● **EXERCISE PROMPT**:
Look through the listing below and report every line that contains "child".

● **INFORMATION**:

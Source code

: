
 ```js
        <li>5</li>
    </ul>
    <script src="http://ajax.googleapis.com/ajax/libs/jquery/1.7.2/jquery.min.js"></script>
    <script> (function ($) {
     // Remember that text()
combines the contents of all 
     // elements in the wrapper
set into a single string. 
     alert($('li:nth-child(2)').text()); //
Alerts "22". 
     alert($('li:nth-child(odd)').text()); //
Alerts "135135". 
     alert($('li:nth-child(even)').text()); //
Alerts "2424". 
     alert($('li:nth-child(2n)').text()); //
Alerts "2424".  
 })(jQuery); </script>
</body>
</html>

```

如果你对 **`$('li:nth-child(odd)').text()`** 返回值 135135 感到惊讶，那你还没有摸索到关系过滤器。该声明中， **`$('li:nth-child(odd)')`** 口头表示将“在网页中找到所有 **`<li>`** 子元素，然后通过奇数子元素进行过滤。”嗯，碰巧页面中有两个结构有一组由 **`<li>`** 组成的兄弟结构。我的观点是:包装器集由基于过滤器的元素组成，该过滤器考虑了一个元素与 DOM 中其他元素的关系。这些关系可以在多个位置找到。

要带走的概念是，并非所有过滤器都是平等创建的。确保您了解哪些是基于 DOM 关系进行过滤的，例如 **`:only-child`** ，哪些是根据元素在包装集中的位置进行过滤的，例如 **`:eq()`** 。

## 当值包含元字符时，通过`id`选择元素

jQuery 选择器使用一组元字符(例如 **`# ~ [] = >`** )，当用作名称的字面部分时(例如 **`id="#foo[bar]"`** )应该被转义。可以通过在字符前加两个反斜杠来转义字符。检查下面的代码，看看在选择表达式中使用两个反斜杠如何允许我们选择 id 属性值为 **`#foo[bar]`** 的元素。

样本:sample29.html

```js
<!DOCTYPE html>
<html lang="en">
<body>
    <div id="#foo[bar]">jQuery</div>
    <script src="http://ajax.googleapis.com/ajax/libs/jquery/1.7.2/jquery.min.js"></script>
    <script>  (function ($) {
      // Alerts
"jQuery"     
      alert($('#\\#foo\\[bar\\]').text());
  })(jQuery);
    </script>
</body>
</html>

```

● **OUTPUT**:
     alert($('li:nth-child(2)').text()); //
     alert($('li:nth-child(odd)').text()); //
     alert($('li:nth-child(even)').text()); //
     alert($('li:nth-child(2n)').text()); //
如果你对 **`$('li:nth-child(odd)').text()`** 返回值 135135 感到惊讶，那你还没有摸索到关系过滤器。该声明中， **`$('li:nth-child(odd)')`** 口头表示将“在网页中找到所有 **`<li>`** 子元素，然后通过奇数子元素进行过滤。”嗯，碰巧页面中有两个结构有一组由 **`<li>`** 组成的兄弟结构。我的观点是:包装器集由基于过滤器的元素组成，该过滤器考虑了一个元素与 DOM 中其他元素的关系。这些关系可以在多个位置找到。
要带走的概念是，并非所有过滤器都是平等创建的。确保您了解哪些是基于 DOM 关系进行过滤的，例如 **`:only-child`** ，哪些是根据元素在包装集中的位置进行过滤的，例如 **`:eq()`** 。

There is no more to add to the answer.